**Required action:** Produce a faithful copy of every record below, without the pictures.

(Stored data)
[Start of section]
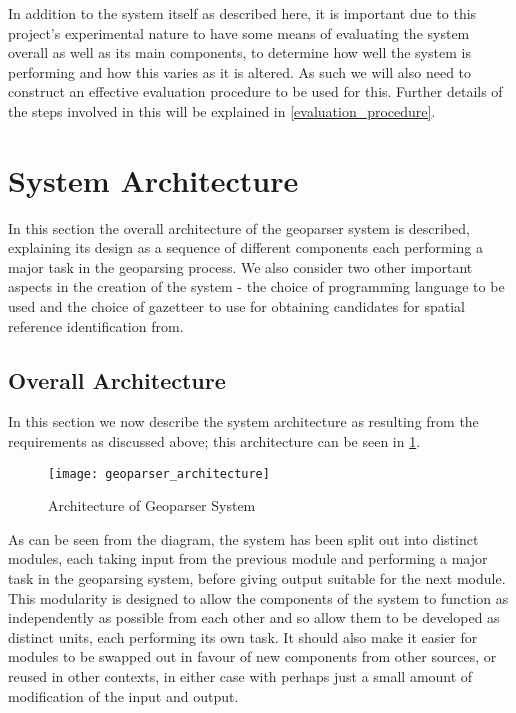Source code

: \documentclass[12pt, a4paper]{report}
\begin{document}
In addition to the system itself as described here, it is important due to this project's experimental nature to have some means of evaluating the system overall as well as its main components, to determine how well the system is performing and how this varies as it is altered. As such we will also need to construct an effective evaluation procedure to be used for this. Further details of the steps involved in this will be explained in \ref{evaluation_procedure}. 

\section{System Architecture}


In this section the overall architecture of the geoparser system is described, explaining its design as a sequence of different components each performing a major task in the geoparsing process. We also consider two other important aspects in the creation of the system - the choice of programming language to be used and the choice of gazetteer to use for obtaining candidates for spatial reference identification from.

\subsection{Overall Architecture}
\label{overall_architecture}


In this section we now describe the system architecture as resulting from the requirements as discussed above; this architecture can be seen in \ref{fig:geoparser_architecture}.

\begin{figure}[h!]
  \centering
  \texttt{[image: geoparser\_architecture]}
  \caption{Architecture of Geoparser System}
  \label{fig:geoparser_architecture}
\end{figure}

As can be seen from the diagram, the system has been split out into distinct modules, each taking input from the previous module and performing a major task in the geoparsing system, before giving output suitable for the next module. This modularity is designed to allow the components of the system to function as independently as possible from each other and so allow them to be developed as distinct units, each performing its own task. It should also make it easier for modules to be swapped out in favour of new components from other sources, or reused in other contexts, in either case with perhaps just a small amount of modification of the input and output.
\end{document}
[End of section]
**Output for this task:**
Source code

: \documentclass[12pt, a4paper]{report}
\begin{document}
In addition to the system itself as described here, it is important due to this project's experimental nature to have some means of evaluating the system overall as well as its main components, to determine how well the system is performing and how this varies as it is altered. As such we will also need to construct an effective evaluation procedure to be used for this. Further details of the steps involved in this will be explained in \ref{evaluation_procedure}. 

\section{System Architecture}


In this section the overall architecture of the geoparser system is described, explaining its design as a sequence of different components each performing a major task in the geoparsing process. We also consider two other important aspects in the creation of the system - the choice of programming language to be used and the choice of gazetteer to use for obtaining candidates for spatial reference identification from.

\subsection{Overall Architecture}
\label{overall_architecture}


In this section we now describe the system architecture as resulting from the requirements as discussed above; this architecture can be seen in \ref{fig:geoparser_architecture}.

\begin{figure}[h!]
  \centering
  \texttt{[image: geoparser\_architecture]}
  \caption{Architecture of Geoparser System}
  \label{fig:geoparser_architecture}
\end{figure}

As can be seen from the diagram, the system has been split out into distinct modules, each taking input from the previous module and performing a major task in the geoparsing system, before giving output suitable for the next module. This modularity is designed to allow the components of the system to function as independently as possible from each other and so allow them to be developed as distinct units, each performing its own task. It should also make it easier for modules to be swapped out in favour of new components from other sources, or reused in other contexts, in either case with perhaps just a small amount of modification of the input and output.
\end{document}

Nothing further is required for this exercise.